The beauty many don’t see is under the surface in the teeming life of
the mud and the nursery in the waters of the estuary. The beauty of
the bay is in the huge number of critters that make it home or a
resting and feeding stop on there way north or south. These critters
need an estuary, not a meadow. The beauty is also in the diverse
habitat and plants that cover the estuary.
You mention the stench, which you categorize as ugly. In reality
this is actually a systemic beauty, not the stench, but its cause. It
is not sewage. The rotting of large amounts of vegetation in the
normal cycle of life and decay in the bay creates the smell. It is
particularly strong in the Big Canyon area of the bay. When I take
people on kayak tours, we always get a good whiff as we approach the
shore at the Big Canyon parking area. We actually see the gas bubbles
coming up through the mud and water, as if scuba divers were swimming
below. This is part of the natural replenishment of the nutrients in
the mud, which feeds the snails, worms, clams and other denizens that
in turn provide food for the birds that probe the rich, black mud.
Now the real ugly: The garbage (trash) comes from us, and by that
I don’t mean just Newport Beach, but the residents of all of the
Newport Bay Watershed, extending from Lake Forest across to Santa
Ana. As long as we continue to use large quantities of throw-away
materials and don’t dispose of them responsibly, we will have this
problem. To me, this is the ugliest and it is preventable.
Hunter’s next item, runoff, is a problem that is recognized at all
levels of government and is receiving a great deal of attention as
evidenced by the very restrictive requirements in the new National
Pollutant Discharge Elimination System permitting requirements that
apply to cities, counties, the state and businesses regarding
drainage into public waters. Also, a great deal of dry weather runoff
is now routinely routed to the Orange County Sanitation District for
processing along with normal sewage flow.
As I hope is evident, the Upper Newport Bay is a complex and
wonderful place. It is part of a large watershed system that includes
a very large population of people and their related activities. The
dredging should be considered a stop gap measure, regarding sediment,
while long-term solutions are being put in place. Examples of these
include the construction and maintenance of sediment capturing basins
in San Diego Creek; requirements on construction projects to catch
and control all runoff; and better control and capturing of run off
from “hard scapes,” such as parking lots, streets and roofs.

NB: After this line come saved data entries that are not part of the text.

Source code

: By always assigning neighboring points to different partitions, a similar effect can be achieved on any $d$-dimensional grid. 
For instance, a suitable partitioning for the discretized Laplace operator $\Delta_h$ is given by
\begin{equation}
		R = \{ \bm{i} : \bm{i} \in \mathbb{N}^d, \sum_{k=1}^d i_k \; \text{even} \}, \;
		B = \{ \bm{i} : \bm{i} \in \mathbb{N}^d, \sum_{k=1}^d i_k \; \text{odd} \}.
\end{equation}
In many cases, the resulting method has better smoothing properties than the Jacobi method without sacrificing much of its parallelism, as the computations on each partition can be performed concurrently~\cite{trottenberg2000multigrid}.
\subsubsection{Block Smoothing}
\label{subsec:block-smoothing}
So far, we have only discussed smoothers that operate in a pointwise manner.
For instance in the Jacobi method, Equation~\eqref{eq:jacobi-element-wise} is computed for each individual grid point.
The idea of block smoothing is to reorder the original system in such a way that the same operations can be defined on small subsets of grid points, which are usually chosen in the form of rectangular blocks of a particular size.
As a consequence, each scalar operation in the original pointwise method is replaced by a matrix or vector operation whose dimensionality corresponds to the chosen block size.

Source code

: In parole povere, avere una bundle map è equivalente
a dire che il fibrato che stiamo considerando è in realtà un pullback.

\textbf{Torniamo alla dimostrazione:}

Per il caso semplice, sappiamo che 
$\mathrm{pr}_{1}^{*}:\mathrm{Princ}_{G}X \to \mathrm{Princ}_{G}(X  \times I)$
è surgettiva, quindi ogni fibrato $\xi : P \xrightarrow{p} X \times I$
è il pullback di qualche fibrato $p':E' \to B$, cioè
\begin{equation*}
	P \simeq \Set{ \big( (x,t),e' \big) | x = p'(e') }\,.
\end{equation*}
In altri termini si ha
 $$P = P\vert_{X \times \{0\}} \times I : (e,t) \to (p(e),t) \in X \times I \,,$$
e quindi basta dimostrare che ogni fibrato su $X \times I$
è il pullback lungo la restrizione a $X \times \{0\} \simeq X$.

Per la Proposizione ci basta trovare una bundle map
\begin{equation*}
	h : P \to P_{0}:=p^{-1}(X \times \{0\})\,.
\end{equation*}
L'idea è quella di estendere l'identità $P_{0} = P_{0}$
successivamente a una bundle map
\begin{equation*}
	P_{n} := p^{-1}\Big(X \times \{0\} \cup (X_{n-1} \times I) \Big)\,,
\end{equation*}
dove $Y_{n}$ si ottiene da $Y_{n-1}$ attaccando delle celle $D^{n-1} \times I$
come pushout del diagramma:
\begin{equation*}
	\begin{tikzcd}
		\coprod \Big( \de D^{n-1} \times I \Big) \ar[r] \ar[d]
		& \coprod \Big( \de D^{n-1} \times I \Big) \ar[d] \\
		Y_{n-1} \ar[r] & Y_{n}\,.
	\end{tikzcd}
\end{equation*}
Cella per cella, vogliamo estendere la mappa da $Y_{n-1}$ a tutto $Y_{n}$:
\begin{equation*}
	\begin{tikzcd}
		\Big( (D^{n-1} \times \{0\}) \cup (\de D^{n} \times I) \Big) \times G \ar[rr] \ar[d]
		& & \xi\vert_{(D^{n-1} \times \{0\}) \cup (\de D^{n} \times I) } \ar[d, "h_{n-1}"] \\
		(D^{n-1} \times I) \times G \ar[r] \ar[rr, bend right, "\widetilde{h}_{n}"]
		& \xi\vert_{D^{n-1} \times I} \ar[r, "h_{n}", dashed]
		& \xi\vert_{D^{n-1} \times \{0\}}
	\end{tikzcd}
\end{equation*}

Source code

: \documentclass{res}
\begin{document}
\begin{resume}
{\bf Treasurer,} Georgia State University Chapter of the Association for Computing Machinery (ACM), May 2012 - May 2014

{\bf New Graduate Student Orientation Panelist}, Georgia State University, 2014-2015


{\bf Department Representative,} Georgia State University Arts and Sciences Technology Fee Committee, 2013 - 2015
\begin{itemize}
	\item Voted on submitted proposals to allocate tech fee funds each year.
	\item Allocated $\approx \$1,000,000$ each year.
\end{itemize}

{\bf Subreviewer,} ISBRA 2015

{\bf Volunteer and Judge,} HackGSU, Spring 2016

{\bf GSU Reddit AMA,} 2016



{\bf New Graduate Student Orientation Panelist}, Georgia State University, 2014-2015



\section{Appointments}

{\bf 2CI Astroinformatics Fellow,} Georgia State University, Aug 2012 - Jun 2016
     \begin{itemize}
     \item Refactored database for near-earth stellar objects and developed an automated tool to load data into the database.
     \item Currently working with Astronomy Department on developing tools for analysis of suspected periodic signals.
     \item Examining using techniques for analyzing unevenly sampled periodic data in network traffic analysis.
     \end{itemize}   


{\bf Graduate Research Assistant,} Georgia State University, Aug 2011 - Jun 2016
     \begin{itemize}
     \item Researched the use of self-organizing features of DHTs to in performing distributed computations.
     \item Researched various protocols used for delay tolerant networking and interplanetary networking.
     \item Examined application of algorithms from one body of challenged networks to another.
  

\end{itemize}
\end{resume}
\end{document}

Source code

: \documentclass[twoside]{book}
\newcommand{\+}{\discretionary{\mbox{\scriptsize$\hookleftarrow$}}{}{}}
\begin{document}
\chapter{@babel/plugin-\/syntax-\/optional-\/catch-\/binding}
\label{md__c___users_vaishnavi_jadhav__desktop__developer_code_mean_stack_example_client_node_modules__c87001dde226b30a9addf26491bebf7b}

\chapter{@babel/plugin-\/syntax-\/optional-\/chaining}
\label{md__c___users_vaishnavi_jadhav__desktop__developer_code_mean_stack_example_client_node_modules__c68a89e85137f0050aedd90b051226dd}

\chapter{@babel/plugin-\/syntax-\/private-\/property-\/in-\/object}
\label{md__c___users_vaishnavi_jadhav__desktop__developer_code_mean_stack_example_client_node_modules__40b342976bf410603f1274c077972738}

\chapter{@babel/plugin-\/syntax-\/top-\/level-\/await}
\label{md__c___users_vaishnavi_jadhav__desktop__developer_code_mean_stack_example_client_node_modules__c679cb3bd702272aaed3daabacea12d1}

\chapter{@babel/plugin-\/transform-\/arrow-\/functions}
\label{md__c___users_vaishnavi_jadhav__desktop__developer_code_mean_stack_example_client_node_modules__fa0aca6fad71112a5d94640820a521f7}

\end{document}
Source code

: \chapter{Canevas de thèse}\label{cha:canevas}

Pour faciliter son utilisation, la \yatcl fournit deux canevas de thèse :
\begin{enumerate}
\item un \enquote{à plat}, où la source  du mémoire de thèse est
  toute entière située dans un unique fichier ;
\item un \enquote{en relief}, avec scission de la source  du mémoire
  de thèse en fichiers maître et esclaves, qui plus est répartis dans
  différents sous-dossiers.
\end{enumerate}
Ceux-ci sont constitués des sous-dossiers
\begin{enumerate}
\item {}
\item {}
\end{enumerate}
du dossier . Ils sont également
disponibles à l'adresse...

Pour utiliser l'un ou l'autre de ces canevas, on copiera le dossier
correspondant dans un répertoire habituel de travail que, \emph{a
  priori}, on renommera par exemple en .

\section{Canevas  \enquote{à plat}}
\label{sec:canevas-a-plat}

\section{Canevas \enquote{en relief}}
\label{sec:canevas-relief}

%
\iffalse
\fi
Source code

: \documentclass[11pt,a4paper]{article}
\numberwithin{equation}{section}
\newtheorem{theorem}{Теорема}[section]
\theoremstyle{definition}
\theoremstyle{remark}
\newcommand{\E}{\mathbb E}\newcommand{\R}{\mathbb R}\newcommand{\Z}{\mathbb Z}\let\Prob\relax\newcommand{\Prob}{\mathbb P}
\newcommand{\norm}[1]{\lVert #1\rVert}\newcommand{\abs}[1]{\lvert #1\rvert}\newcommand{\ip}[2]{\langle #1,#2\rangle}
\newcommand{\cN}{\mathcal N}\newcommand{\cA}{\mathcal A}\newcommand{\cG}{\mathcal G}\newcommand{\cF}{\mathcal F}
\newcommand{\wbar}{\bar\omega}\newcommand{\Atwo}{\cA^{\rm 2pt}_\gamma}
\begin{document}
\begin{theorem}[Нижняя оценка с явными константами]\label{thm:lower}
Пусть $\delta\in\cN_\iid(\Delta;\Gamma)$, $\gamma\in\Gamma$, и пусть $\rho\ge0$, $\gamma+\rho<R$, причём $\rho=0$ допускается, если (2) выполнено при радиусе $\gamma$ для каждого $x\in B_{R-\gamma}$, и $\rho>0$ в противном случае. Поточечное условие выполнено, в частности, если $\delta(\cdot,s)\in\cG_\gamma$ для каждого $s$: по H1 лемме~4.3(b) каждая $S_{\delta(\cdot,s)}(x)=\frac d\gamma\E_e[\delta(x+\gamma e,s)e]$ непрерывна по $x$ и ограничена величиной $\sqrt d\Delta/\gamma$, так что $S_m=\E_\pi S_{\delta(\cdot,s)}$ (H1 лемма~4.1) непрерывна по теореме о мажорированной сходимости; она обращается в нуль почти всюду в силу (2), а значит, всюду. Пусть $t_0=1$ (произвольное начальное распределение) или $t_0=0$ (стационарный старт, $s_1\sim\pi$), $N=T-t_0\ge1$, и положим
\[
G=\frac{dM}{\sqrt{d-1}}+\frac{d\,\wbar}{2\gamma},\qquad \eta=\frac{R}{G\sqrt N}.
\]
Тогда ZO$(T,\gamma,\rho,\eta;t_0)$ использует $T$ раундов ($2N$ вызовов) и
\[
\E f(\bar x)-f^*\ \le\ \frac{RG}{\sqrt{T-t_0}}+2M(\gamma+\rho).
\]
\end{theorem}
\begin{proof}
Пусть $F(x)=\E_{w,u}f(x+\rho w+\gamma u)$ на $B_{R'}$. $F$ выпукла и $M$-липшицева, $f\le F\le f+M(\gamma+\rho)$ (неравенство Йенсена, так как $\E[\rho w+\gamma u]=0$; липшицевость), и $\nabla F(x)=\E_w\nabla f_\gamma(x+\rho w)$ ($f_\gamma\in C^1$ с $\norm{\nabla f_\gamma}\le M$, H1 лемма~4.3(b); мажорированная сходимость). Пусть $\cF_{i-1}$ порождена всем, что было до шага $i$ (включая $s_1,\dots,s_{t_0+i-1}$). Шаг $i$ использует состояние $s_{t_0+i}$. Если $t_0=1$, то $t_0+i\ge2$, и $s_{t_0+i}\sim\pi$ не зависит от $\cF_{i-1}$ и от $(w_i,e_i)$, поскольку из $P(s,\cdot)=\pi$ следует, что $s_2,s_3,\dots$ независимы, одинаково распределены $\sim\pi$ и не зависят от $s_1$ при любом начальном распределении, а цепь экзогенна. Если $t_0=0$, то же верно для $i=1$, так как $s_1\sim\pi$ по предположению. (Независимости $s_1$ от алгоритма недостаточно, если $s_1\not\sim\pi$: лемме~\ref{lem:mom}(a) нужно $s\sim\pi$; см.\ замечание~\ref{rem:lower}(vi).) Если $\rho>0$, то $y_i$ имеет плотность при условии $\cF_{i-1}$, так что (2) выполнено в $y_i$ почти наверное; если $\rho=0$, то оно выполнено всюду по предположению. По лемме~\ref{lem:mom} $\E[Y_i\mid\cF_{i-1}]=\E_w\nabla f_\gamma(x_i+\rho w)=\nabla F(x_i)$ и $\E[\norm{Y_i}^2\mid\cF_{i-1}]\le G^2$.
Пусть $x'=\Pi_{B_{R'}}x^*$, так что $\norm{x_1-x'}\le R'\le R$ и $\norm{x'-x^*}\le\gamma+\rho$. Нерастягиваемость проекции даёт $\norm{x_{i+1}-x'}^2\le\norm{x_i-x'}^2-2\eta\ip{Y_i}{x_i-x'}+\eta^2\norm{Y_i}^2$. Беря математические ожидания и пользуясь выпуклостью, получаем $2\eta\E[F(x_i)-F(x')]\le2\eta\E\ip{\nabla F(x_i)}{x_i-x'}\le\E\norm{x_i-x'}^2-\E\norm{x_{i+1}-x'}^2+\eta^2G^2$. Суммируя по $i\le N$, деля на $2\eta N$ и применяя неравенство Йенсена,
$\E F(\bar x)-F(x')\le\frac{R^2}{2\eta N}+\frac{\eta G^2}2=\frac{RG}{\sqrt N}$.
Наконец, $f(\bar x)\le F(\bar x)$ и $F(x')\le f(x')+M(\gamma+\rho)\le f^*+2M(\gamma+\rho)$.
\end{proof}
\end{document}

The bay is beautiful, and the beauty is really much more than skin
deep. As with any complex system, if you look closely you will also
see the ugliness and scars of abuse and misuse. If the sediment issue
is not addressed, the “beauty of the bay” will have no meaning, since
it will become a meadow then be graded and covered with houses,
condos, and maybe a new mall or two -- adding to the 95% of wetlands
lost in the state.
I invite you, Hunter, and all that want to really find out about
estuaries, and particularly the Upper Newport Bay, to join the
Newport Bay Naturalists and Friends from 11 a.m. to 4 p.m. at Estuary
Awareness Day on May 1 at Shellmaker Island, following the Great
Earth Walk in the morning.
DENNIS BAKER
Corona del Mar
* EDITOR’S NOTE: Dennis Baker is a board member and volunteer
naturalist for the Newport Bay Naturalists and Friends organization.